En la antigüedad, los germanos estaban convencidos de que tanto la Tierra como los Astros pendían de un árbol gigantesco, el Divino Idrasil o Árbol del Universo, cuyas raíces estaban en el infierno y su copa, en el cielo. Ellos, para celebrar el solsticio de invierno –que se da en esta época en el Hemisferio Norte-, decoraban un roble con antorchas y bailaban a su alrededor.
Dado que el árbol tiene sus raíces en la tierra y eleva sus ramas hacia el cielo representa un “ser de dos mundos” -un poco como el humano se ve a sí mismo en muchas ocasiones-, su posición es intermedia entre lo “de arriba” y lo “de abajo”.
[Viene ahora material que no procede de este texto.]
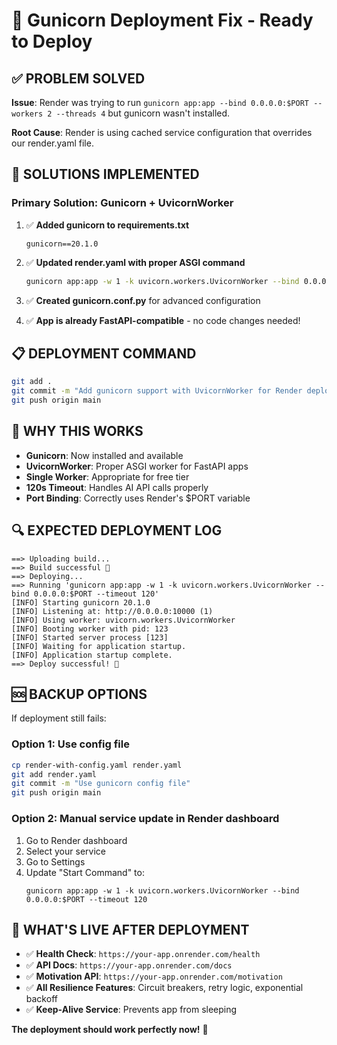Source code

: # 🔧 Gunicorn Deployment Fix - Ready to Deploy

## ✅ **PROBLEM SOLVED**

**Issue**: Render was trying to run `gunicorn app:app --bind 0.0.0.0:$PORT --workers 2 --threads 4` but gunicorn wasn't installed.

**Root Cause**: Render is using cached service configuration that overrides our render.yaml file.

## 🚀 **SOLUTIONS IMPLEMENTED**

### **Primary Solution: Gunicorn + UvicornWorker**

1. ✅ **Added gunicorn to requirements.txt**
   ```
   gunicorn==20.1.0
   ```

2. ✅ **Updated render.yaml with proper ASGI command**
   ```bash
   gunicorn app:app -w 1 -k uvicorn.workers.UvicornWorker --bind 0.0.0.0:$PORT --timeout 120
   ```

3. ✅ **Created gunicorn.conf.py** for advanced configuration

4. ✅ **App is already FastAPI-compatible** - no code changes needed!

## 📋 **DEPLOYMENT COMMAND**

```bash
git add .
git commit -m "Add gunicorn support with UvicornWorker for Render deployment"
git push origin main
```

## 🎯 **WHY THIS WORKS**

- **Gunicorn**: Now installed and available
- **UvicornWorker**: Proper ASGI worker for FastAPI apps
- **Single Worker**: Appropriate for free tier
- **120s Timeout**: Handles AI API calls properly
- **Port Binding**: Correctly uses Render's $PORT variable

## 🔍 **EXPECTED DEPLOYMENT LOG**

```
==> Uploading build...
==> Build successful 🎉
==> Deploying...
==> Running 'gunicorn app:app -w 1 -k uvicorn.workers.UvicornWorker --bind 0.0.0.0:$PORT --timeout 120'
[INFO] Starting gunicorn 20.1.0
[INFO] Listening at: http://0.0.0.0:10000 (1)
[INFO] Using worker: uvicorn.workers.UvicornWorker
[INFO] Booting worker with pid: 123
[INFO] Started server process [123]
[INFO] Waiting for application startup.
[INFO] Application startup complete.
==> Deploy successful! 🎉
```

## 🆘 **BACKUP OPTIONS**

If deployment still fails:

### Option 1: Use config file
```bash
cp render-with-config.yaml render.yaml
git add render.yaml
git commit -m "Use gunicorn config file"
git push origin main
```

### Option 2: Manual service update in Render dashboard
1. Go to Render dashboard
2. Select your service
3. Go to Settings
4. Update "Start Command" to:
   ```
   gunicorn app:app -w 1 -k uvicorn.workers.UvicornWorker --bind 0.0.0.0:$PORT --timeout 120
   ```

## 🎉 **WHAT'S LIVE AFTER DEPLOYMENT**

- ✅ **Health Check**: `https://your-app.onrender.com/health`
- ✅ **API Docs**: `https://your-app.onrender.com/docs`
- ✅ **Motivation API**: `https://your-app.onrender.com/motivation`
- ✅ **All Resilience Features**: Circuit breakers, retry logic, exponential backoff
- ✅ **Keep-Alive Service**: Prevents app from sleeping

**The deployment should work perfectly now!** 🚀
No solamente se veneraron árboles en la antigüedad sino que arboledas y hasta bosques enteros se consideraron sagrados, pues se entendía que en ellos habitaban dioses, hadas o diversos espíritus elementales.
Además de eso el árbol es el eje central de diversas cosmogonías, Yggdrasil es representante de la visión del universo de los germanos septentrionales, pero otros árboles son imaginados como el eje del mundo, es el caso del árbol Ceiba entre los mayas yacatecos. Árboles sagrados se encuentran en casi todos los pueblos antiguos.
Alrededor del año 740, San Bonifacio –el evangelizador de Alemania e Inglaterra- derribó ese roble que representaba al Dios Odín y lo reemplazó por un pino, el símbolo del amor eterno de Dios. Este árbol fue adornado con manzanas (que para los cristianos representan las tentaciones) y velas (que simbolizaban la luz del mundo y la gracia divina). Al ser una especie perenne, el pino es el símbolo de la vida eterna. Además, su forma de triángulo representa a la Santísima Trinidad.
En la Edad Media, esta costumbre se expandió en todo el viejo mundo y, luego de la conquista, llegó a América.